I wish this paper and most of the American media could raise their standards to good journalism.
The Friday, Oct. 26 article about the Troy man being fined by the state auditor John Morrison was shameful, slanderous insinuations. The state took Mr. Bower to court and I went to the case concerning the Kalispell woman.
The state's case was so poorly done, their key witness, the Kalispell woman, destroyed their own case. The state made her out to be senile and unable to make proper financial decisions.
She was sharp as a tack and knew to a penny the amounts involved. She had to be present too, while they degraded her. The judge threw the case out, because it was obviously a lie. The state made false accusations.
So the state wisely withdrew the accusations about the Ronan woman.
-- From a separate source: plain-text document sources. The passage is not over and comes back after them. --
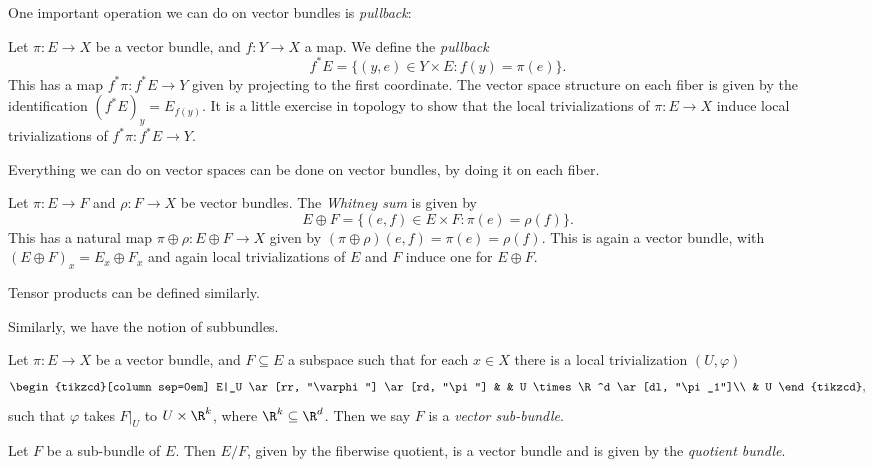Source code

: \documentclass[a4paper]{article}
\theoremstyle{definition}
\begin{document}
One important operation we can do on vector bundles is \emph{pullback}:
\begin{defi}
  Let $\pi: E \to X$ be a vector bundle, and $f: Y \to X$ a map. We define the \emph{pullback}
  \[
    f^* E = \{(y, e) \in Y \times E: f(y) = \pi(e)\}.
  \]
  This has a map $f^*\pi: f^*E \to Y$ given by projecting to the first coordinate. The vector space structure on each fiber is given by the identification $(f^*E)_y = E_{f(y)}$. It is a little exercise in topology to show that the local trivializations of $\pi: E \to X$ induce local trivializations of $f^*\pi: f^* E \to Y$.
\end{defi}

Everything we can do on vector spaces can be done on vector bundles, by doing it on each fiber.
\begin{defi}
  Let $\pi: E \to F$ and $\rho: F \to X$ be vector bundles. The \emph{Whitney sum} is given by
  \[
    E \oplus F = \{(e, f)\in E \times F: \pi(e) = \rho(f)\}.
  \]
  This has a natural map $\pi \oplus \rho: E \oplus F \to X$ given by $(\pi \oplus \rho)(e, f) = \pi(e) = \rho(f)$. This is again a vector bundle, with $(E \oplus F)_x = E_x \oplus F_x$ and again local trivializations of $E$ and $F$ induce one for $E \oplus F$.
\end{defi}
Tensor products can be defined similarly.

Similarly, we have the notion of subbundles.
\begin{defi}
  Let $\pi: E \to X$ be a vector bundle, and $F \subseteq E$ a subspace such that for each $x \in X$ there is a local trivialization $(U, \varphi)$
  \[
    \begin{tikzcd}[column sep=0em]
      E|_U \ar[rr, "\varphi"] \ar[rd, "\pi"] & & U \times \R^d \ar[dl, "\pi_1"]\\
      & U
    \end{tikzcd},
  \]
  such that $\varphi$ takes $F|_U$ to $U \times \R^k$, where $\R^k \subseteq \R^d$. Then we say $F$ is a \emph{vector sub-bundle}.
\end{defi}

\begin{defi}
  Let $F$ be a sub-bundle of $E$. Then $E/F$, given by the fiberwise quotient, is a vector bundle and is given by the \emph{quotient bundle}.
\end{defi}
\end{document}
Our taxpayers dollars at work.
Martin Bower was cleared of these accusations through our court system.
So now these fines and revoking of license of an innocent man puzzle me. The auditor's statements of wanting to protect unsuspecting seniors sound noble, but it seems to me Martin Bower (who is also a senior himself) is the one who needs protection from a vicious state office.
I wonder why none of this information ever made the article in the paper either? I don't suppose we'll ever see another article of apology either?
This letter probably won't even make the paper anyway, but I can sit silent no longer.